» **What is being asked**:
All lines from the one holding "cycles declared in" down to the last line of the entries are to be reproduced exactly, with no other lines.

» **Data extracts**:
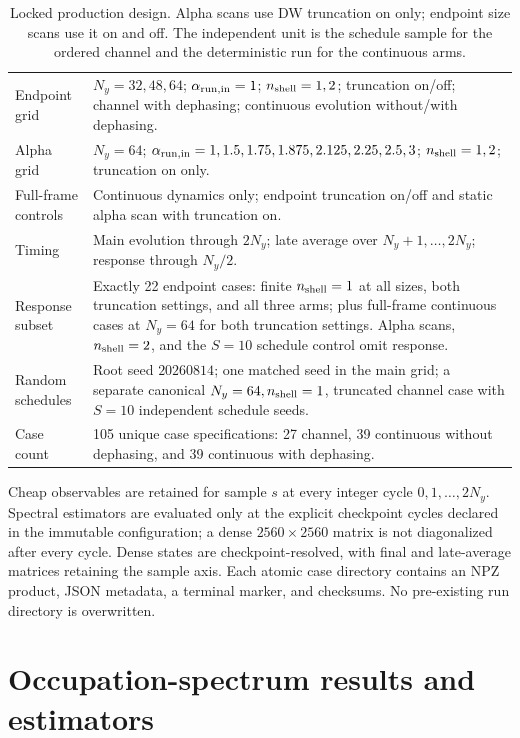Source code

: \documentclass[aps,prb,twocolumn,nofootinbib,superscriptaddress,floatfix]{revtex4-2}
\begin{document}
\begin{table}[t]
\caption{Locked production design.  Alpha scans use DW truncation on only; endpoint
size scans use it on and off.  The independent unit is the schedule sample for the
ordered channel and the deterministic run for the continuous arms.}
\begin{tabularx}{\textwidth}{@{}p{}X@{}}
\toprule
Endpoint grid & $N_y=32,48,64$; $\alpha_{\rm run,in}=1$;
$n_{\rm shell}=1,2$; truncation on/off; channel with dephasing; continuous evolution
without/with dephasing.\\
Alpha grid & $N_y=64$; $\alpha_{\rm run,in}=1,1.5,1.75,1.875,2.125,2.25,2.5,3$;
$n_{\rm shell}=1,2$; truncation on only.\\
Full-frame controls & Continuous dynamics only; endpoint truncation on/off and static
alpha scan with truncation on.\\
Timing & Main evolution through $2N_y$; late average over $N_y+1,\ldots,2N_y$;
response through $N_y/2$.\\
Response subset & Exactly 22 endpoint cases: finite $n_{\rm shell}=1$ at all sizes,
both truncation settings, and all three arms; plus full-frame continuous cases at
$N_y=64$ for both truncation settings.  Alpha scans, $n_{\rm shell}=2$, and the
$S=10$ schedule control omit response.\\
Random schedules & Root seed $20260814$; one matched seed in the main grid; a separate
canonical $N_y=64,n_{\rm shell}=1$, truncated channel case with $S=10$ independent
schedule seeds.\\
Case count & 105 unique case specifications: 27 channel, 39 continuous without
dephasing, and 39 continuous with dephasing.\\
\bottomrule
\end{tabularx}
\end{table}

Cheap observables are retained for sample $s$ at every integer cycle
$0,1,\ldots,2N_y$.  Spectral estimators are evaluated only at the explicit checkpoint
cycles declared in the immutable configuration; a dense $2560\times2560$ matrix is not
diagonalized after every cycle.  Dense states are checkpoint-resolved, with final and
late-average matrices retaining the sample axis.  Each atomic case directory contains
an NPZ product, JSON metadata, a terminal marker, and checksums.  No pre-existing run
directory is overwritten.

\section{Occupation-spectrum results and estimators}
\end{document}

» **Task answer**:
cycles declared in the immutable configuration; a dense $2560\times2560$ matrix is not
diagonalized after every cycle.  Dense states are checkpoint-resolved, with final and
late-average matrices retaining the sample axis.  Each atomic case directory contains
an NPZ product, JSON metadata, a terminal marker, and checksums.  No pre-existing run
directory is overwritten.

\section{Occupation-spectrum results and estimators}
\end{document}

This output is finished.